376942_10151949787329988_486042037_n.jpg



__ fixer
__ May 15, 2013


















405656_10151949906699988_530296373_n.jpg



__ fixer
__ May 15, 2013


















935259_10151949906629988_1024977401_n.jpg



__ fixer
__ May 15, 2013


----------



## chef jimmyj (May 15, 2013)

Looks good but Dude...Fill 'er up! Fifteen minutes in the Toaster Oven or regular Oven at 325*F, the Bacon crisps and they are as good as fresh out of the Smoker...JJ


----------



## smokinhusker (May 15, 2013)

Nice job! Like JJ said, fill that thing up...they reheat quite well!


----------



## seenred (May 15, 2013)

Very tasty looking ABTs there, fixer!  We love ABTs! 

Red


----------



## fixer (May 15, 2013)

I haven't had these before and wanted to be sure I would like them!  Sunday's batch will be a full rack and a full rack of moinkballs in addition to the rest of the food (brisket the day before, ribs the morning of, veggies cold smoked a couple days ahead then sauteed in oil over the grill, chickens in the smoker/on the rotisserie/spatchcocked on the kettle)
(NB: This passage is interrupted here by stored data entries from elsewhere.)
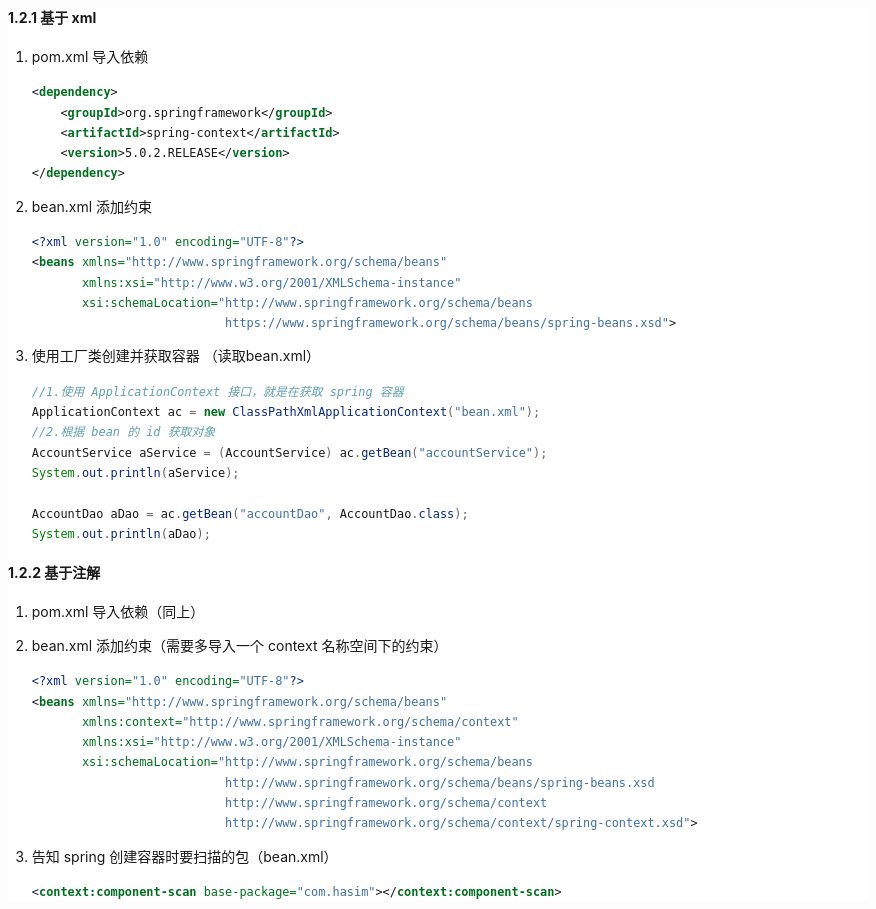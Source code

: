 #### 1.2.1 基于 xml

1. pom.xml 导入依赖

   ```xml
   <dependency>
       <groupId>org.springframework</groupId>
       <artifactId>spring-context</artifactId>
       <version>5.0.2.RELEASE</version>
   </dependency>
   ```

2. bean.xml 添加约束

   ```xml
   <?xml version="1.0" encoding="UTF-8"?>
   <beans xmlns="http://www.springframework.org/schema/beans"
          xmlns:xsi="http://www.w3.org/2001/XMLSchema-instance"
          xsi:schemaLocation="http://www.springframework.org/schema/beans
                              https://www.springframework.org/schema/beans/spring-beans.xsd">
   ```

3. 使用工厂类创建并获取容器 （读取bean.xml）

   ```java
   //1.使用 ApplicationContext 接口，就是在获取 spring 容器
   ApplicationContext ac = new ClassPathXmlApplicationContext("bean.xml"); 
   //2.根据 bean 的 id 获取对象 
   AccountService aService = (AccountService) ac.getBean("accountService"); 
   System.out.println(aService);
   
   AccountDao aDao = ac.getBean("accountDao", AccountDao.class);
   System.out.println(aDao);
   ```

#### 1.2.2 基于注解

1. pom.xml 导入依赖（同上）

2. bean.xml 添加约束（需要多导入一个 context 名称空间下的约束）

   ```xml
   <?xml version="1.0" encoding="UTF-8"?> 
   <beans xmlns="http://www.springframework.org/schema/beans"
          xmlns:context="http://www.springframework.org/schema/context" 
          xmlns:xsi="http://www.w3.org/2001/XMLSchema-instance"
          xsi:schemaLocation="http://www.springframework.org/schema/beans
                              http://www.springframework.org/schema/beans/spring-beans.xsd
                              http://www.springframework.org/schema/context
                              http://www.springframework.org/schema/context/spring-context.xsd">
   ```

3. 告知 spring 创建容器时要扫描的包（bean.xml）

   ```xml
   <context:component-scan base-package="com.hasim"></context:component-scan>
   ```
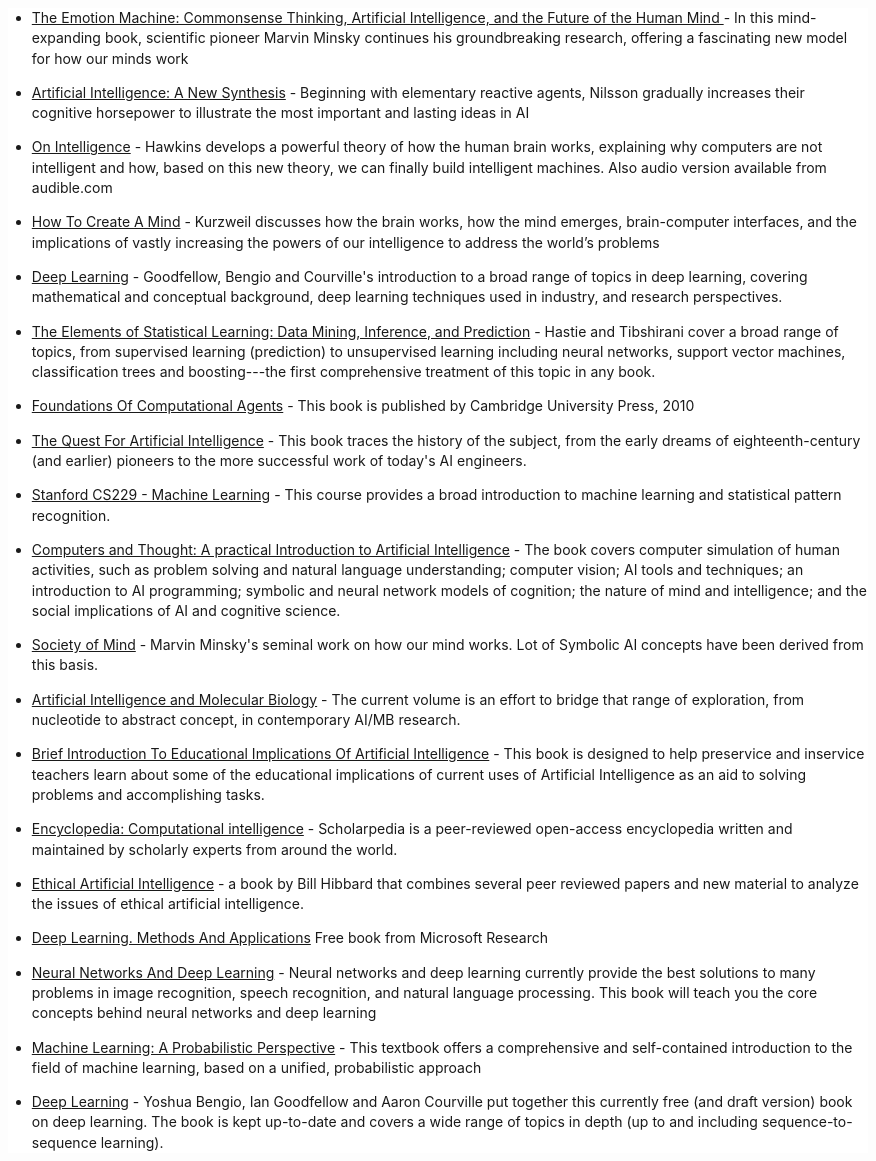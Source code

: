 * [The Emotion Machine: Commonsense Thinking, Artificial Intelligence, and the Future of the Human Mind ](http://www.amazon.com/gp/product/0743276647) - In this mind-expanding book, scientific pioneer Marvin Minsky continues his groundbreaking research, offering a fascinating new model for how our minds work
* [Artificial Intelligence: A New Synthesis](http://www.amazon.com/Artificial-Intelligence-Synthesis-Nils-Nilsson/dp/1558604677) - Beginning with elementary reactive agents, Nilsson gradually increases their cognitive horsepower to illustrate the most important and lasting ideas in AI
* [On Intelligence](http://www.amazon.com/Jeff-Hawkins/e/B001KHNZ7C/ref=sr_ntt_srch_lnk_11?qid=1435480927&sr=8-11) - Hawkins develops a powerful theory of how the human brain works, explaining why computers are not intelligent and how, based on this new theory, we can finally build intelligent machines. Also audio version available from audible.com
* [How To Create A Mind](http://www.amazon.com/How-Create-Mind-Thought-Revealed/dp/0143124048/ref=pd_sim_14_3?ie=UTF8&refRID=0QY72H7NGRYH79R7S3K7) - Kurzweil discusses how the brain works, how the mind emerges, brain-computer interfaces, and the implications of vastly increasing the powers of our intelligence to address the world’s problems
* [Deep Learning](http://www.deeplearningbook.org/) - Goodfellow, Bengio and Courville's introduction to a broad range of topics in deep learning, covering mathematical and conceptual background, deep learning techniques used in industry, and research perspectives. 
* [The Elements of Statistical Learning: Data Mining, Inference, and Prediction](https://web.stanford.edu/~hastie/ElemStatLearn/) - Hastie and Tibshirani cover a broad range of topics, from supervised learning (prediction) to unsupervised learning including neural networks, support vector machines, classification trees and boosting---the first comprehensive treatment of this topic in any book.
* [Foundations Of Computational Agents](http://artint.info/html/ArtInt.html) - This book is published by Cambridge University Press, 2010
* [The Quest For Artificial Intelligence](http://ai.stanford.edu/~nilsson/QAI/qai.pdf) - This book traces the history of the subject, from the early dreams of eighteenth-century (and earlier) pioneers to the more successful work of today's AI engineers.
* [Stanford CS229 - Machine Learning](https://see.stanford.edu/Course/CS229) - This course provides a broad introduction to machine learning and statistical pattern recognition.
* [Computers and Thought: A practical Introduction to Artificial Intelligence](http://www.cs.bham.ac.uk/research/projects/poplog/computers-and-thought/) - The book covers computer simulation of human activities, such as problem solving and natural language understanding; computer vision; AI tools and techniques; an introduction to AI programming; symbolic and neural network models of cognition; the nature of mind and intelligence; and the social implications of AI and cognitive science.
* [Society of Mind](http://aurellem.org/society-of-mind/index.html) - Marvin Minsky's seminal work on how our mind works. Lot of Symbolic AI concepts have been derived from this basis.
* [Artificial Intelligence and Molecular Biology](http://www.biosino.org/mirror/www.aaai.org/Press/Books/Hunter/hunter-contents.html) - The current volume is an effort to bridge that range of exploration, from nucleotide to abstract concept, in contemporary AI/MB research.
* [Brief Introduction To Educational Implications Of Artificial Intelligence](http://pages.uoregon.edu/moursund/Books/AIBook/index.htm) - This book is designed to help preservice and inservice teachers learn about some of the educational implications of current uses of Artificial Intelligence as an aid to solving problems and accomplishing tasks.
* [Encyclopedia: Computational intelligence](http://www.scholarpedia.org/article/Encyclopedia_of_computational_intelligence) - Scholarpedia is a peer-reviewed open-access encyclopedia written and maintained by scholarly experts from around the world.
* [Ethical Artificial Intelligence](http://arxiv.org/abs/1411.1373) - a book by Bill Hibbard that combines several peer reviewed papers and new material to analyze the issues of ethical artificial intelligence.

* [Deep Learning. Methods And Applications](http://research.microsoft.com/pubs/209355/DeepLearning-NowPublishing-Vol7-SIG-039.pdf) Free book from Microsoft Research
* [Neural Networks And Deep Learning](http://neuralnetworksanddeeplearning.com) - Neural networks and deep learning currently provide the best solutions to many problems in image recognition, speech recognition, and natural language processing. This book will teach you the core concepts behind neural networks and deep learning
* [Machine Learning: A Probabilistic Perspective](http://www.amazon.com/Machine-Learning-Probabilistic-Perspective-Computation/dp/0262018020) - This textbook offers a comprehensive and self-contained introduction to the field of machine learning, based on a unified, probabilistic approach
* [Deep Learning](http://www.iro.umontreal.ca/~bengioy/dlbook/) - Yoshua Bengio, Ian Goodfellow and Aaron Courville put together this currently free (and draft version) book on deep learning.  The book is kept up-to-date and covers a wide range of topics in depth (up to and including sequence-to-sequence learning).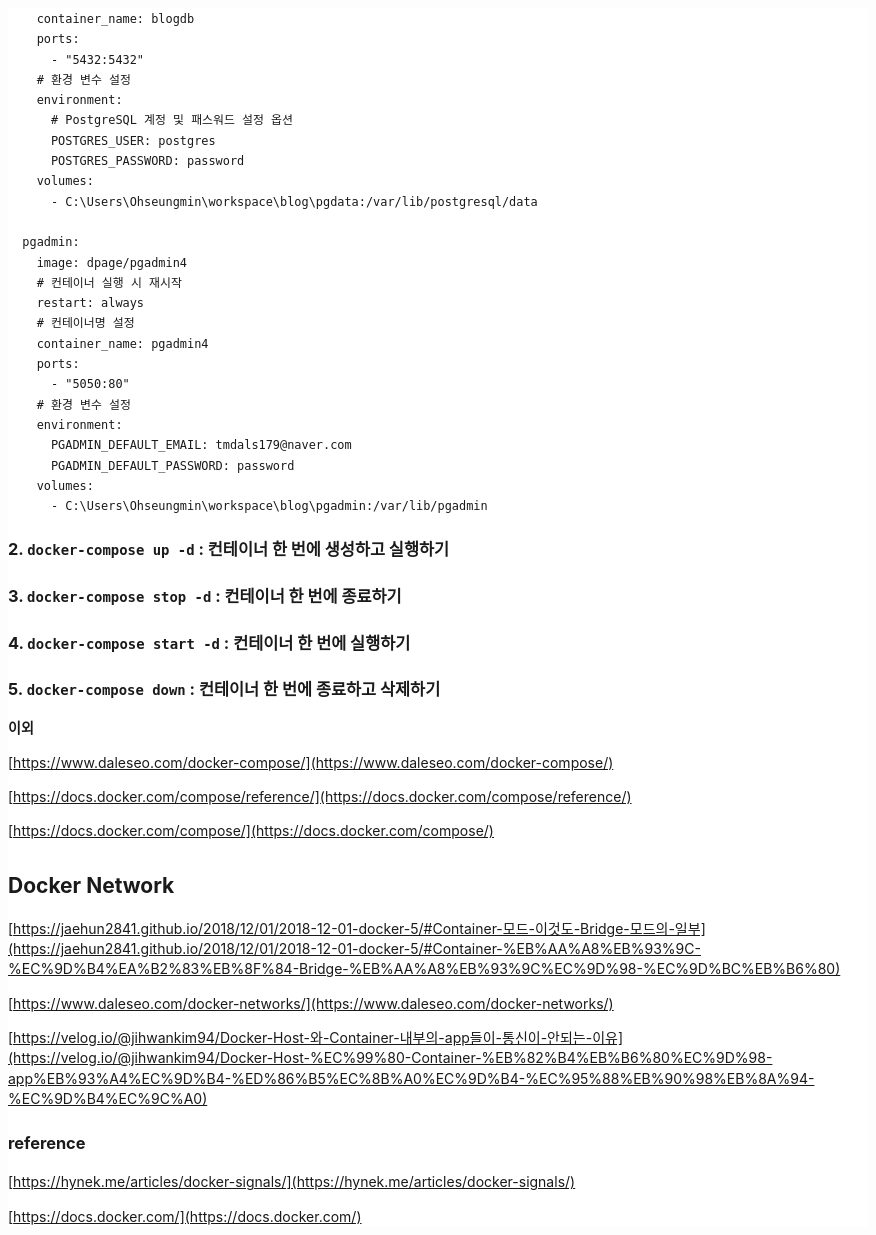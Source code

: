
 ```docker
    container_name: blogdb
    ports:
      - "5432:5432"
    # 환경 변수 설정
    environment: 
      # PostgreSQL 계정 및 패스워드 설정 옵션
      POSTGRES_USER: postgres
      POSTGRES_PASSWORD: password
    volumes:
      - C:\Users\Ohseungmin\workspace\blog\pgdata:/var/lib/postgresql/data

  pgadmin:
    image: dpage/pgadmin4
    # 컨테이너 실행 시 재시작
    restart: always
    # 컨테이너명 설정
    container_name: pgadmin4
    ports:
      - "5050:80"
    # 환경 변수 설정
    environment:
      PGADMIN_DEFAULT_EMAIL: tmdals179@naver.com
      PGADMIN_DEFAULT_PASSWORD: password
    volumes:
      - C:\Users\Ohseungmin\workspace\blog\pgadmin:/var/lib/pgadmin
```

### 2. `docker-compose up -d` : 컨테이너 한 번에 생성하고 실행하기

### 3. `docker-compose stop -d` : 컨테이너 한 번에 종료하기

### 4. `docker-compose start -d` : 컨테이너 한 번에 실행하기

### 5. `docker-compose down` : 컨테이너 한 번에 종료하고 삭제하기

**이외**

[https://www.daleseo.com/docker-compose/](https://www.daleseo.com/docker-compose/)

[https://docs.docker.com/compose/reference/](https://docs.docker.com/compose/reference/)

[https://docs.docker.com/compose/](https://docs.docker.com/compose/)

## Docker Network

[https://jaehun2841.github.io/2018/12/01/2018-12-01-docker-5/#Container-모드-이것도-Bridge-모드의-일부](https://jaehun2841.github.io/2018/12/01/2018-12-01-docker-5/#Container-%EB%AA%A8%EB%93%9C-%EC%9D%B4%EA%B2%83%EB%8F%84-Bridge-%EB%AA%A8%EB%93%9C%EC%9D%98-%EC%9D%BC%EB%B6%80)

[https://www.daleseo.com/docker-networks/](https://www.daleseo.com/docker-networks/)

[https://velog.io/@jihwankim94/Docker-Host-와-Container-내부의-app들이-통신이-안되는-이유](https://velog.io/@jihwankim94/Docker-Host-%EC%99%80-Container-%EB%82%B4%EB%B6%80%EC%9D%98-app%EB%93%A4%EC%9D%B4-%ED%86%B5%EC%8B%A0%EC%9D%B4-%EC%95%88%EB%90%98%EB%8A%94-%EC%9D%B4%EC%9C%A0)

### reference

[https://hynek.me/articles/docker-signals/](https://hynek.me/articles/docker-signals/)

[https://docs.docker.com/](https://docs.docker.com/)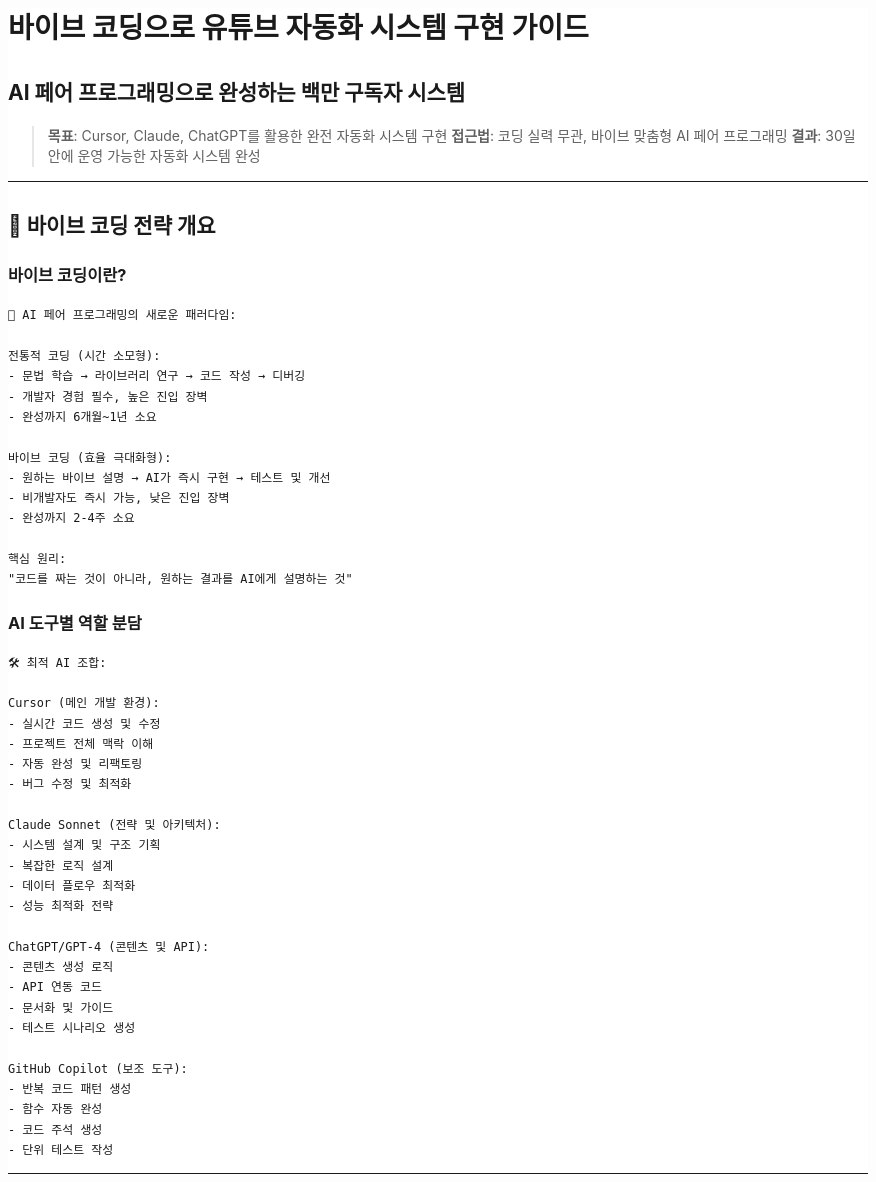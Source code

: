 # 바이브 코딩으로 유튜브 자동화 시스템 구현 가이드
## AI 페어 프로그래밍으로 완성하는 백만 구독자 시스템

> **목표**: Cursor, Claude, ChatGPT를 활용한 완전 자동화 시스템 구현
> **접근법**: 코딩 실력 무관, 바이브 맞춤형 AI 페어 프로그래밍
> **결과**: 30일 안에 운영 가능한 자동화 시스템 완성

---

## 🎯 **바이브 코딩 전략 개요**

### **바이브 코딩이란?**
```
🤖 AI 페어 프로그래밍의 새로운 패러다임:

전통적 코딩 (시간 소모형):
- 문법 학습 → 라이브러리 연구 → 코드 작성 → 디버깅
- 개발자 경험 필수, 높은 진입 장벽
- 완성까지 6개월~1년 소요

바이브 코딩 (효율 극대화형):
- 원하는 바이브 설명 → AI가 즉시 구현 → 테스트 및 개선
- 비개발자도 즉시 가능, 낮은 진입 장벽  
- 완성까지 2-4주 소요

핵심 원리:
"코드를 짜는 것이 아니라, 원하는 결과를 AI에게 설명하는 것"
```

### **AI 도구별 역할 분담**
```
🛠️ 최적 AI 조합:

Cursor (메인 개발 환경):
- 실시간 코드 생성 및 수정
- 프로젝트 전체 맥락 이해
- 자동 완성 및 리팩토링
- 버그 수정 및 최적화

Claude Sonnet (전략 및 아키텍처):
- 시스템 설계 및 구조 기획
- 복잡한 로직 설계
- 데이터 플로우 최적화
- 성능 최적화 전략

ChatGPT/GPT-4 (콘텐츠 및 API):
- 콘텐츠 생성 로직
- API 연동 코드
- 문서화 및 가이드
- 테스트 시나리오 생성

GitHub Copilot (보조 도구):
- 반복 코드 패턴 생성
- 함수 자동 완성
- 코드 주석 생성
- 단위 테스트 작성
```

---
Also, I was running out of bacon so I skimped a little on each one.  Sorry for my sins, but there will be no skimping this weekend


----------



## chef jimmyj (May 15, 2013)

Now your talking! Knock 'em Dead...JJ


----------



## reinhard (May 18, 2013)

Fixer they look very tasty. I love those as well. What the heck is a moinkball????? i want to make some. Reinhard


----------



## fixer (May 20, 2013)

basically Bacon wrapped meatballs


----------



## reinhard (May 22, 2013)

Thanks Fixer.  That would be a good addition on a tray. A variety of meatballs with bacon sealing the deal. Reinhard


----------